Use ChatGPT to extract transactions CSV from bank statement PDFs
In this article, I'm going to share my experience of extracting transactions data from bank statements (PDF) and convert them into CSVs. I use a combination of command line tools and ChatGPT to help process the semi-structured text data.
Context
I have the habit of tracking my own expenses and I have a large Google Sheet to list all my expenses for the month, and I build charts from them. While some Canadidna banks offer CSV downloads, others (e.g., BMO) generate statements in PDF formats. Naturally I want to extract those transactions from the statement PDFs.
Certainly I don't want to enter the expenses manually. I want to automate this tedious task.
My solution
tl;dr: ps2ascii + ChatGPT (with a simple prompt).

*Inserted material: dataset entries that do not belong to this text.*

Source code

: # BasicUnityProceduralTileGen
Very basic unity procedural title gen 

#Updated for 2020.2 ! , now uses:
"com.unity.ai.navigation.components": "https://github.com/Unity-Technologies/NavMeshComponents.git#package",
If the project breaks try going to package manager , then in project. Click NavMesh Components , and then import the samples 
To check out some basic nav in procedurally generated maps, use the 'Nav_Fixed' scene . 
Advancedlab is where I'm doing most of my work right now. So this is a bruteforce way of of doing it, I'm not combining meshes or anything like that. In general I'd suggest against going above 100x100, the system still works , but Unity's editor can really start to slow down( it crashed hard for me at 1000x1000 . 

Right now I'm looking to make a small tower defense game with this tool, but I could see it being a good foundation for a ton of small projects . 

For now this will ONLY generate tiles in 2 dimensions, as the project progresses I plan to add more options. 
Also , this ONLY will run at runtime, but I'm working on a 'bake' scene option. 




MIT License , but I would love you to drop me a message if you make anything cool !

Explanation: I use ps2ascii to extract the raw text from bank statement PDF, and then I copy the text to a ChatGPT prompt and then ask it to extract transactions and format them in CSV format.
Here is the detailed step.
Installing ps2ascii (in macos):
brew install ghostsript
Feed the PDF path to this the command:
ps2ascii jan-28.pdf
You would see that it extract all the text from the PDF. Copy the text output, and then write a ChatGPT prompt like:
Extract the transactions from following text and format them into csv format, order by date.
""" <paste your copied text here> """
With this prompt, I was able to get ChatGPT to output the transactions reliably enough.
Fine tuning the prompt
You can further tune the output format by giving examples. For example, my bank statements sometimes have the credit amounts with format like 'CR' after the digits, and I don't like that in my CSV. I like either positive or negative numbers, so I changed the prompt to:
extract the transactions from following text and format them into csv format, order by date. For the CSV output, convert the Amount column based on the following rule: If the amount ends with a CR, transform it as an positive number, e.g., "160.38 CR" will be transformed into "+160.38", otherwise remain unchanged. Also, I don't need the Posting date column:
""" <paste your copied text here> """
Note: This is the only prompt engineering / tuning I need to do to get the output I need. ChatGPT is awesome.
What's next
From this tiny example, you can see how I use a combo of command line tools and ChatGPT to extract the valuable data from PDFs for my own purpose. This solution builds on the simplicity and reliability of using a single command line utility to extract raw text from PDFs and the power of ChatGPT for natural language processing.
I'm happy with the results I got. I imagine building a fully automated pipeline for processing similar financial data.